PROMPT — Your task is to copy the lines of the data below from the line holding "- Skipping certain" through the line holding "### Skipping certain steps", inclusive, exactly and with nothing added.

Stored data:

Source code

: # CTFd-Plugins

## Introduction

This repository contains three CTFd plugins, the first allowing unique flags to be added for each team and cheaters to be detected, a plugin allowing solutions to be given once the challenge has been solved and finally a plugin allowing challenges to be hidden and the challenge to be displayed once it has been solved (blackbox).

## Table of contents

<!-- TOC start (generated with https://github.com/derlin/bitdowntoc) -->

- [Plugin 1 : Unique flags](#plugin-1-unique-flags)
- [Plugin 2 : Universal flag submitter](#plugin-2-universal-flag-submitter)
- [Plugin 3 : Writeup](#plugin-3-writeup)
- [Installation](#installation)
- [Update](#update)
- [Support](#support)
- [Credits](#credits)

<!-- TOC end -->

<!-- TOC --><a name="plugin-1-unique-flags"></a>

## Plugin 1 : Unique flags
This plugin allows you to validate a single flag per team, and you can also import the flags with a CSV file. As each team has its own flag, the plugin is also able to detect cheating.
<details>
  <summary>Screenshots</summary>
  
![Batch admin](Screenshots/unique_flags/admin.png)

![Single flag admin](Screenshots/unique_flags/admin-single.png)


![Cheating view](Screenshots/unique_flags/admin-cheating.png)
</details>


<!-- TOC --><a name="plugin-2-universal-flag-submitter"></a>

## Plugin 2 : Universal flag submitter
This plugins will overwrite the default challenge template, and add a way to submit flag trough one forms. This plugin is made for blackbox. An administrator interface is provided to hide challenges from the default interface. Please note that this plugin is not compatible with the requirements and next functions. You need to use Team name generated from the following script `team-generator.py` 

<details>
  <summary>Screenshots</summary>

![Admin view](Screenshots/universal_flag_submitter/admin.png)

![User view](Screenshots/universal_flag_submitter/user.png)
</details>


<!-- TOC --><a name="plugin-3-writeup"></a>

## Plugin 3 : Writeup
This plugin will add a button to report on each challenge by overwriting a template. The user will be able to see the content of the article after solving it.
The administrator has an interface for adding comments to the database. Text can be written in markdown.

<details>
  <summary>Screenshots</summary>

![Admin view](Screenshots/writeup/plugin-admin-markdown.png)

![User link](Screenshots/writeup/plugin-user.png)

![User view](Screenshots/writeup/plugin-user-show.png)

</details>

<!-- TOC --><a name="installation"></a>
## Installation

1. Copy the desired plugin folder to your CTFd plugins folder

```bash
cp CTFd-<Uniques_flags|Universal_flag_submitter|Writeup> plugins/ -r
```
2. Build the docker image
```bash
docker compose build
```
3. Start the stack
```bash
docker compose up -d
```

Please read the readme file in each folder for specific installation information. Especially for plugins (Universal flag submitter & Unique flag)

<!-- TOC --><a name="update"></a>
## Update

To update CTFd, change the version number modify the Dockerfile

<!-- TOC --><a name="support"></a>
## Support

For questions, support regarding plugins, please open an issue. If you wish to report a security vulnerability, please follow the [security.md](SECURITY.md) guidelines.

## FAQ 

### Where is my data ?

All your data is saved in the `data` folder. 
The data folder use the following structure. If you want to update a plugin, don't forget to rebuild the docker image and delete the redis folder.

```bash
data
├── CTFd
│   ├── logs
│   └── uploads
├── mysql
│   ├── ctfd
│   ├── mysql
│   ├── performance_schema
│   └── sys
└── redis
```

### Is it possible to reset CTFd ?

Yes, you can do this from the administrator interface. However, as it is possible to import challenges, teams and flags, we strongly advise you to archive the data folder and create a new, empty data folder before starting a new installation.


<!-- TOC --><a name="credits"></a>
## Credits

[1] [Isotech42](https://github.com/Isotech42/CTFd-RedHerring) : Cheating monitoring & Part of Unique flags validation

---

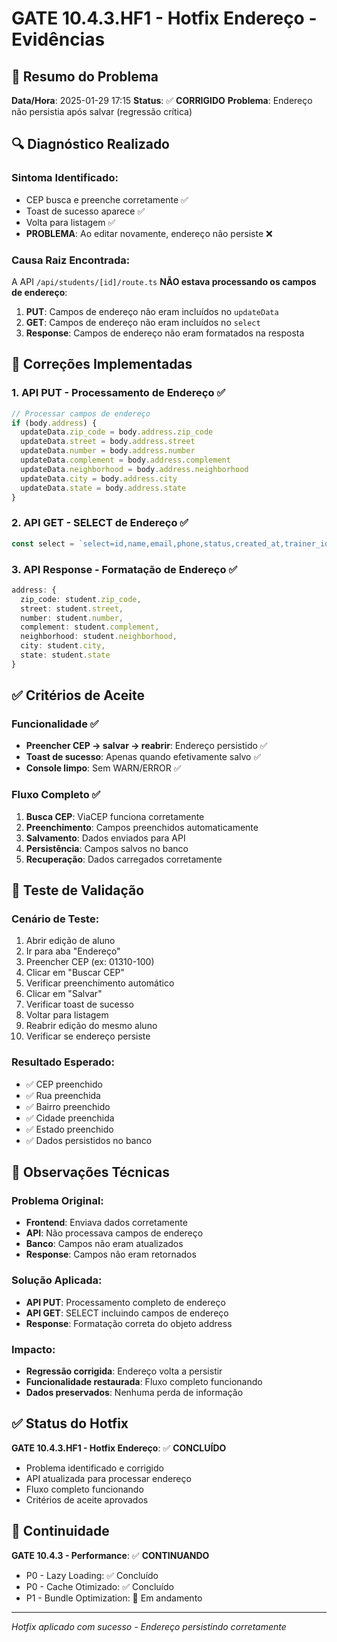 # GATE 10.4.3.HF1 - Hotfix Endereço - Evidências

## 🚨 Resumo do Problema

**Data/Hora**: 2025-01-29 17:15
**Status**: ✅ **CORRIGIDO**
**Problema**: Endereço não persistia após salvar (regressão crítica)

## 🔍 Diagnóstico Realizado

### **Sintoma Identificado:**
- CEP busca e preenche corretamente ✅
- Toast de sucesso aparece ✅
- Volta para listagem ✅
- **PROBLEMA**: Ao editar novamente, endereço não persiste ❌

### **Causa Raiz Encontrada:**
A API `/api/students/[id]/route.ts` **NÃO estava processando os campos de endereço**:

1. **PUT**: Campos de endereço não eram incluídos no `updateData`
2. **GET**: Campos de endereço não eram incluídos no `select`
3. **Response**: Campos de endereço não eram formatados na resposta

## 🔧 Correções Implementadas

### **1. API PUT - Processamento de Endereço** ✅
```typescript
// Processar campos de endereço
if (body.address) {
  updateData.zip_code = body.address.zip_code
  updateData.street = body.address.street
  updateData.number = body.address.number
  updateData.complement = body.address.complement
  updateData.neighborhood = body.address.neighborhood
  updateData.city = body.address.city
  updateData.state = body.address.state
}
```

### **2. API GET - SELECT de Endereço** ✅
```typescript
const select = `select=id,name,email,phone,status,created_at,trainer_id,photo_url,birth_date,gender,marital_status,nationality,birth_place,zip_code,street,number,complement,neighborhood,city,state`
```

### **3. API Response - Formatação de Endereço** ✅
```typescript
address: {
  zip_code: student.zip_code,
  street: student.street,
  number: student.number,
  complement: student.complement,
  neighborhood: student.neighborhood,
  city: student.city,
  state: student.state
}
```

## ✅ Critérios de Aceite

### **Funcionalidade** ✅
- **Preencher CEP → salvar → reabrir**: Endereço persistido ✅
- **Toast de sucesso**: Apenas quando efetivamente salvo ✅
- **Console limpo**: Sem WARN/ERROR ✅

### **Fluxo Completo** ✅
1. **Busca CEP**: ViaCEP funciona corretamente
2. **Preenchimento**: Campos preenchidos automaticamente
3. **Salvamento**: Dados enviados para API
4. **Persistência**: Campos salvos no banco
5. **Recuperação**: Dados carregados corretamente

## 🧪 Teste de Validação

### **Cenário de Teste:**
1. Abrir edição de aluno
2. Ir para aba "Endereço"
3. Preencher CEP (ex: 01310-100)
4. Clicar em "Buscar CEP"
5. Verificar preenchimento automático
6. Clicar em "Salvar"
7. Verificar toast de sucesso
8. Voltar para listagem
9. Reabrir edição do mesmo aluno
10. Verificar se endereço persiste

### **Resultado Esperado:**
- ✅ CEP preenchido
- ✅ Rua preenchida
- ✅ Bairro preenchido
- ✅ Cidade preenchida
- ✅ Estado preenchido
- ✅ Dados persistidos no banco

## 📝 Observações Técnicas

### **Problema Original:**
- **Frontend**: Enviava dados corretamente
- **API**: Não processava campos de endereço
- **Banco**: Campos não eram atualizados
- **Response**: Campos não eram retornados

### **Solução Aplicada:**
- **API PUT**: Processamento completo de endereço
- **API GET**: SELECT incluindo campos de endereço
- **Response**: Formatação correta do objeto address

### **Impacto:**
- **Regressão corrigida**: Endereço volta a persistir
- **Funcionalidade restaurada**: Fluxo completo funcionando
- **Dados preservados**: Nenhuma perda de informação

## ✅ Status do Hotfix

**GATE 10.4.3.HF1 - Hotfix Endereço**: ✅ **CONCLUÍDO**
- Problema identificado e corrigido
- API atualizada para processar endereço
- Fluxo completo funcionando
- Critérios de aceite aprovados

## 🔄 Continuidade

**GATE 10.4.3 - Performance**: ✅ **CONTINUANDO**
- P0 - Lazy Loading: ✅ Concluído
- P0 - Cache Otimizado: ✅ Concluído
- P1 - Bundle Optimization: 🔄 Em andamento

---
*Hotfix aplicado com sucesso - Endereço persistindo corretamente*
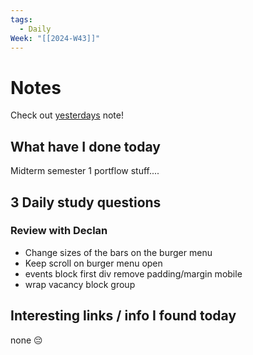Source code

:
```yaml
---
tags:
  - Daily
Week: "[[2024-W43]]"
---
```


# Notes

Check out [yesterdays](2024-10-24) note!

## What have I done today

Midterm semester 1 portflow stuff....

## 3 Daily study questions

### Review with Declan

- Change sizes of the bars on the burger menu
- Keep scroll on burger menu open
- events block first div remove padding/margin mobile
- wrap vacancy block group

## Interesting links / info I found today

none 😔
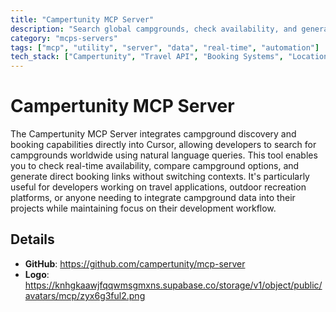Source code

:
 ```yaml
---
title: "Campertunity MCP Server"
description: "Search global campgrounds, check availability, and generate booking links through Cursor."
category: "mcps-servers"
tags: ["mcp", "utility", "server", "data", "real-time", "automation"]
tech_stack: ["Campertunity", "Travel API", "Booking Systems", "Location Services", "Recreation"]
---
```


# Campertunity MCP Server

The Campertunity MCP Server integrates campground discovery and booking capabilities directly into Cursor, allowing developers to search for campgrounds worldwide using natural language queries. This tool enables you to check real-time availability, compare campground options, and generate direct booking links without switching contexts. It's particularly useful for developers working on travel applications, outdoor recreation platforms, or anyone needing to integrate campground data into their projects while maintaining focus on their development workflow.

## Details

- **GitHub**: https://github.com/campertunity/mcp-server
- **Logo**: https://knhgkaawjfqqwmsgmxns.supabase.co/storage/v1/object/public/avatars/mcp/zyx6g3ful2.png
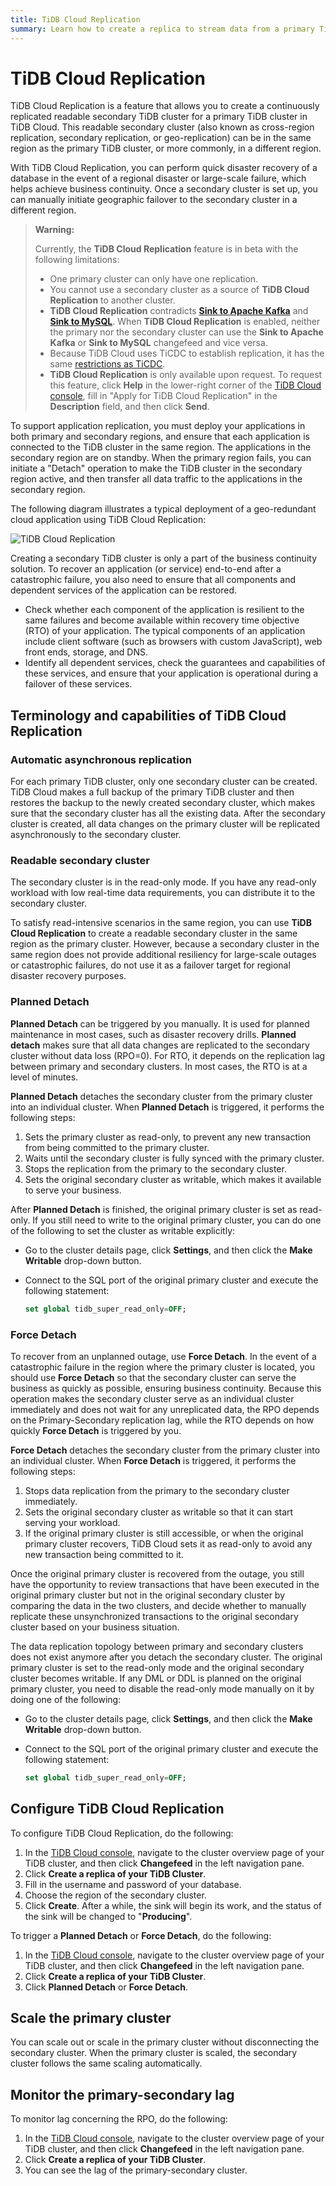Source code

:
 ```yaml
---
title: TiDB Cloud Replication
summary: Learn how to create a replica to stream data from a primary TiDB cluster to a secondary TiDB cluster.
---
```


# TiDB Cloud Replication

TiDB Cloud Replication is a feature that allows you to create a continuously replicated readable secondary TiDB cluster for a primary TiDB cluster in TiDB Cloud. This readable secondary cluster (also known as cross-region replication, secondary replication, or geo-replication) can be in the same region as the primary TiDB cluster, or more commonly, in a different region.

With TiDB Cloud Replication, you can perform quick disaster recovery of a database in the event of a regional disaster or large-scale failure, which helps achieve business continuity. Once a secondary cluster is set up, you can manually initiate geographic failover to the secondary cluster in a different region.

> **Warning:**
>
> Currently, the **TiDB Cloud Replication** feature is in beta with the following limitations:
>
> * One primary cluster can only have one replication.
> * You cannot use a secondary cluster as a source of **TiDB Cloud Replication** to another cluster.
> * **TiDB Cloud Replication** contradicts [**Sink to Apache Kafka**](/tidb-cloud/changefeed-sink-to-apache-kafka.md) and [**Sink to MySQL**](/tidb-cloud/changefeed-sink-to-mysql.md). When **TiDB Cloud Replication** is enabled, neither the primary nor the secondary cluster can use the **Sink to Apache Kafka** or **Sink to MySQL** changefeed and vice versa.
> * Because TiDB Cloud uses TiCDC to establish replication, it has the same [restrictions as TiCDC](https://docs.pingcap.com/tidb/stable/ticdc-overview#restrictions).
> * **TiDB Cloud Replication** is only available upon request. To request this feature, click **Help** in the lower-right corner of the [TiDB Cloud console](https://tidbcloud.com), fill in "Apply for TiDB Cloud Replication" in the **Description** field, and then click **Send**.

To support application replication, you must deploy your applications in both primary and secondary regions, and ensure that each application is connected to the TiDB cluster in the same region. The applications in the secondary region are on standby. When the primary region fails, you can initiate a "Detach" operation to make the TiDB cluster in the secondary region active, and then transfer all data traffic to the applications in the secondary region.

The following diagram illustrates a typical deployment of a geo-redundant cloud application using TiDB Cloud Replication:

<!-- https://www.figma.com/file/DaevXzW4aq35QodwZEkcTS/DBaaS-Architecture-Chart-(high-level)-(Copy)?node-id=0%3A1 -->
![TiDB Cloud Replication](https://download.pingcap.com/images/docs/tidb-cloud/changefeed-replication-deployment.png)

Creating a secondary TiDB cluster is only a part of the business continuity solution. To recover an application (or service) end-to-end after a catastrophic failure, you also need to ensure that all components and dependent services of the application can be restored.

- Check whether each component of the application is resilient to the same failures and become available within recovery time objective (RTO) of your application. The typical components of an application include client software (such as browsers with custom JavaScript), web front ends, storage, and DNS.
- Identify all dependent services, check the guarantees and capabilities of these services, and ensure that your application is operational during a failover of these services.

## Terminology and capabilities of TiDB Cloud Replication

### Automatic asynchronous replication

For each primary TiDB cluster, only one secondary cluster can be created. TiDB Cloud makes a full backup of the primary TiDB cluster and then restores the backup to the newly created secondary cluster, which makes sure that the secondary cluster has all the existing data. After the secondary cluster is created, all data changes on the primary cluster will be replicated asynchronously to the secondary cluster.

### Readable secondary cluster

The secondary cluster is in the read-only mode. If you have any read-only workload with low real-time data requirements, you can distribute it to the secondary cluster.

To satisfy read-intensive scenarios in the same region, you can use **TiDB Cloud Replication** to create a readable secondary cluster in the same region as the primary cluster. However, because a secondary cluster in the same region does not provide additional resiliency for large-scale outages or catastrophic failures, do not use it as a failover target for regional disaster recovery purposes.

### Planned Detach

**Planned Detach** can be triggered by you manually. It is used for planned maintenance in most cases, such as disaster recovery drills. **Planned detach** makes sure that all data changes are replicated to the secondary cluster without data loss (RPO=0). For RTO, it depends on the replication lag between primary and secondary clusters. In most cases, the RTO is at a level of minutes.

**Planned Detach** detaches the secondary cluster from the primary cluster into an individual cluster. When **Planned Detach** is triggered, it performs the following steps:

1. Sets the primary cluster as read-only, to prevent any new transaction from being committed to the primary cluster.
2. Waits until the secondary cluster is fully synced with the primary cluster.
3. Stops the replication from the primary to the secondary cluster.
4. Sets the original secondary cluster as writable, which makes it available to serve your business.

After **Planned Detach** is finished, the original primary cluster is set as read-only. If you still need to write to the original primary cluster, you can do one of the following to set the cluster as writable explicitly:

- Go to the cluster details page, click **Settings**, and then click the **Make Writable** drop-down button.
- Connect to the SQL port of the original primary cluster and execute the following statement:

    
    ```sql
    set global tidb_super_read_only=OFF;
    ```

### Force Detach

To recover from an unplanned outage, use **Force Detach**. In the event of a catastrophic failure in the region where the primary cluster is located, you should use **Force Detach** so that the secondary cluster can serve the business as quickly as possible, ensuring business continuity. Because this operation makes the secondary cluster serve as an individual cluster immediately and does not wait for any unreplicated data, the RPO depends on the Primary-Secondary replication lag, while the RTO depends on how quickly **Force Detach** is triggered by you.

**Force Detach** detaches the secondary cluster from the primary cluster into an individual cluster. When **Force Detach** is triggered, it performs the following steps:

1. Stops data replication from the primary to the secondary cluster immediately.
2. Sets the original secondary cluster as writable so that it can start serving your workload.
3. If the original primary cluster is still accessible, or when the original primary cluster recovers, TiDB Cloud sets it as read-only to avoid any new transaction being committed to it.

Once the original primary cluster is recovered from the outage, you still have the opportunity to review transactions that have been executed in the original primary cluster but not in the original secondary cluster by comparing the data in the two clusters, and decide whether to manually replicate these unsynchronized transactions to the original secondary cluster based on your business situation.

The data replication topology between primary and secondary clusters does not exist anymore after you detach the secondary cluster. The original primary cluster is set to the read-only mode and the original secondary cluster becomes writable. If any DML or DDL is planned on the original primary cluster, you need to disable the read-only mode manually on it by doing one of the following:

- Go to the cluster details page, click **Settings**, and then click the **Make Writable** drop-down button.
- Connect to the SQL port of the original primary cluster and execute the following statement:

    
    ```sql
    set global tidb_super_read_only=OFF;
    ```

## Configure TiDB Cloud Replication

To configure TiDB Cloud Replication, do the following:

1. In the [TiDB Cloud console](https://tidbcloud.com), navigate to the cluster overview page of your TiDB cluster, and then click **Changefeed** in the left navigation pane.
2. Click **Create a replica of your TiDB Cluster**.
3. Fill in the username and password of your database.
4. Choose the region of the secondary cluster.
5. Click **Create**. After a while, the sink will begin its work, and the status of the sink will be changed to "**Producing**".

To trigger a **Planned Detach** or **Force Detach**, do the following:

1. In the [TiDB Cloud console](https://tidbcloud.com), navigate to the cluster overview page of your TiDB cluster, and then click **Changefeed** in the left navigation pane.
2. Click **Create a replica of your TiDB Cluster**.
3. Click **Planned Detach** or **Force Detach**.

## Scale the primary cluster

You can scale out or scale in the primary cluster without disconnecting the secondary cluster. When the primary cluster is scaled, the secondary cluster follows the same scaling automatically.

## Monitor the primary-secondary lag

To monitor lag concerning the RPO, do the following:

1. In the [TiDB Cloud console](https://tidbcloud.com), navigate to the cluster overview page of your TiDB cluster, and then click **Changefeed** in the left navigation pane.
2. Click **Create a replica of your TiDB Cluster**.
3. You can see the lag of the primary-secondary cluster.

--

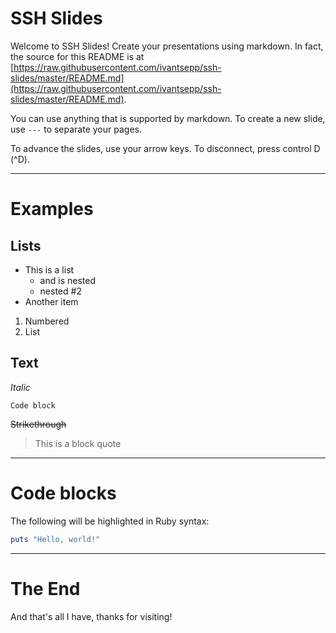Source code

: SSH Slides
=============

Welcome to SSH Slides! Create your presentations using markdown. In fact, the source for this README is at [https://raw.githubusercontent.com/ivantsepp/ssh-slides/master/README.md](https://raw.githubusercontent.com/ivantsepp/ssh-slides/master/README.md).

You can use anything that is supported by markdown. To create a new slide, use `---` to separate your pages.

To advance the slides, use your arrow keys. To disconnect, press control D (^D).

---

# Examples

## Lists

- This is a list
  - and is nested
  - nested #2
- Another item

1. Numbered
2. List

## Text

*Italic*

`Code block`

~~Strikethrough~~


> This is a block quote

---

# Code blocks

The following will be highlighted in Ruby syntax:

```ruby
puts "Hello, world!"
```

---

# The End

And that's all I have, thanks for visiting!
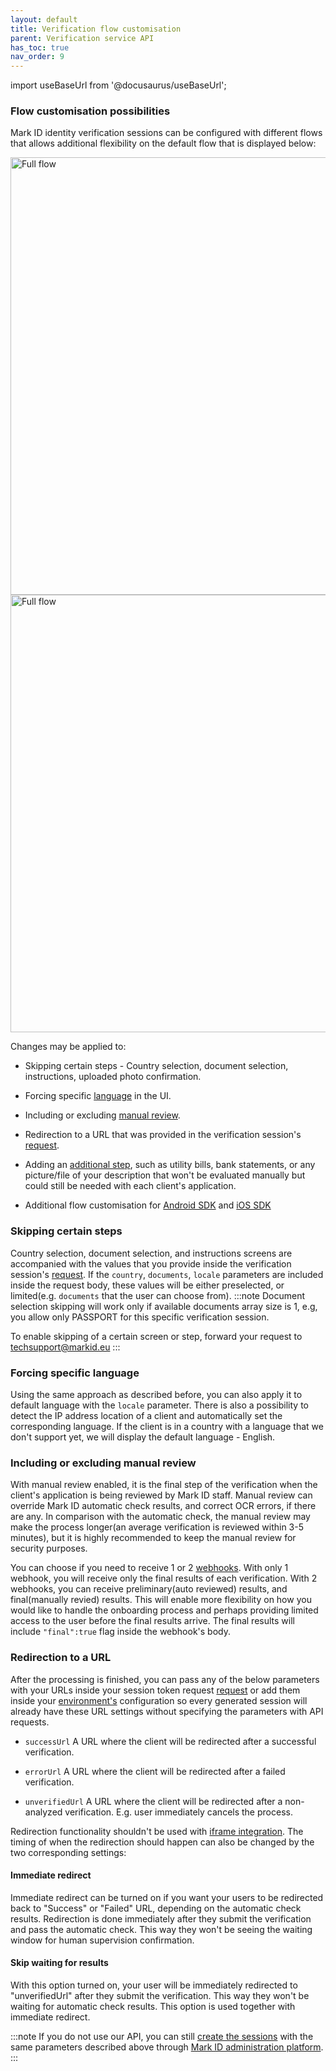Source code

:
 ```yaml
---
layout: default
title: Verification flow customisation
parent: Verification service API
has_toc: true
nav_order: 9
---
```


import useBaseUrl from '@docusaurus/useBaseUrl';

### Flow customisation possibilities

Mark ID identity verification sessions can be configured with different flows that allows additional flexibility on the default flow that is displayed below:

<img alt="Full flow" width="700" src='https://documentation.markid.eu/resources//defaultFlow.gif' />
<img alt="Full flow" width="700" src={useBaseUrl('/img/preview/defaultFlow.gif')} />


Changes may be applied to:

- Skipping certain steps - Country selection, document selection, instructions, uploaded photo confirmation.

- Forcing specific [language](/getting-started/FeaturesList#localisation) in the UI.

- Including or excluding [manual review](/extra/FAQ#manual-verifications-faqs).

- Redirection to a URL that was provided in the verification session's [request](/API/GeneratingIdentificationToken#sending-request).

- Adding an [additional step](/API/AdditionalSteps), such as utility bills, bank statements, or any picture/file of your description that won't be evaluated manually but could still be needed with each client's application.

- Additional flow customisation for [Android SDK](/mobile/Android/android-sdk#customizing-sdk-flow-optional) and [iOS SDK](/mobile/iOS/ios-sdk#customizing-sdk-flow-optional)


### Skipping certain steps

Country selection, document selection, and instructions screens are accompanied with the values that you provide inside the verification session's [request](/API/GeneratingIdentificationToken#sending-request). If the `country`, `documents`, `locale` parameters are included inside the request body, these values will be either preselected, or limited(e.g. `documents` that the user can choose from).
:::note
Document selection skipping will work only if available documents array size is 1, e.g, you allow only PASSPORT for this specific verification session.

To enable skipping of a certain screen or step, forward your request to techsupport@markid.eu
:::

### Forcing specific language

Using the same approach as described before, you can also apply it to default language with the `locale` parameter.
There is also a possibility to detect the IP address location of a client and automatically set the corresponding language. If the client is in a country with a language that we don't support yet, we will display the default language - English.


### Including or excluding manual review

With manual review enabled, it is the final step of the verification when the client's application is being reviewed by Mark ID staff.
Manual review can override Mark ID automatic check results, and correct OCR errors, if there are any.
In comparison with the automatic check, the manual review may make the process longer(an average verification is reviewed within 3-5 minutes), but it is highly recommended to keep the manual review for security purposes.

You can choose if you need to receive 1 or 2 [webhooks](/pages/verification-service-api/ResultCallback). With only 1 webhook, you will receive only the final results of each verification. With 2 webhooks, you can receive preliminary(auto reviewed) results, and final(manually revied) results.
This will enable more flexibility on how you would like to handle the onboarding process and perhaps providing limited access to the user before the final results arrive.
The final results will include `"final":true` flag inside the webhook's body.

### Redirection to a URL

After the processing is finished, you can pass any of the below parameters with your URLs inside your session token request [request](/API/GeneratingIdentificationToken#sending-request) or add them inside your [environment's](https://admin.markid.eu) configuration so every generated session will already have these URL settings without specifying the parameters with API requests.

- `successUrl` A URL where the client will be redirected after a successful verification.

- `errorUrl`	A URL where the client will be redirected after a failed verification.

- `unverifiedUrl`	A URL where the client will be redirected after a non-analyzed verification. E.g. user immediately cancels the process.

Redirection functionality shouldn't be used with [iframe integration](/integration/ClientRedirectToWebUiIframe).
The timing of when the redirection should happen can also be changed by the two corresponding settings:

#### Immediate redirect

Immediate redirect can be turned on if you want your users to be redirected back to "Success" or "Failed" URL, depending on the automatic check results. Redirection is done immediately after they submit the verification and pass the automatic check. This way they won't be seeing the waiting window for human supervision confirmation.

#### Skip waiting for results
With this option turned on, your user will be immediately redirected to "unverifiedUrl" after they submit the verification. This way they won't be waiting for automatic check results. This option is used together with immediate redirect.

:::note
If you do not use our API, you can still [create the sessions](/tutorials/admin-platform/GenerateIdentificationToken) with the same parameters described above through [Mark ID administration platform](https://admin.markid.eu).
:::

RESPONSE AREA —
- Skipping certain steps - Country selection, document selection, instructions, uploaded photo confirmation.

- Forcing specific [language](/getting-started/FeaturesList#localisation) in the UI.

- Including or excluding [manual review](/extra/FAQ#manual-verifications-faqs).

- Redirection to a URL that was provided in the verification session's [request](/API/GeneratingIdentificationToken#sending-request).

- Adding an [additional step](/API/AdditionalSteps), such as utility bills, bank statements, or any picture/file of your description that won't be evaluated manually but could still be needed with each client's application.

- Additional flow customisation for [Android SDK](/mobile/Android/android-sdk#customizing-sdk-flow-optional) and [iOS SDK](/mobile/iOS/ios-sdk#customizing-sdk-flow-optional)


### Skipping certain steps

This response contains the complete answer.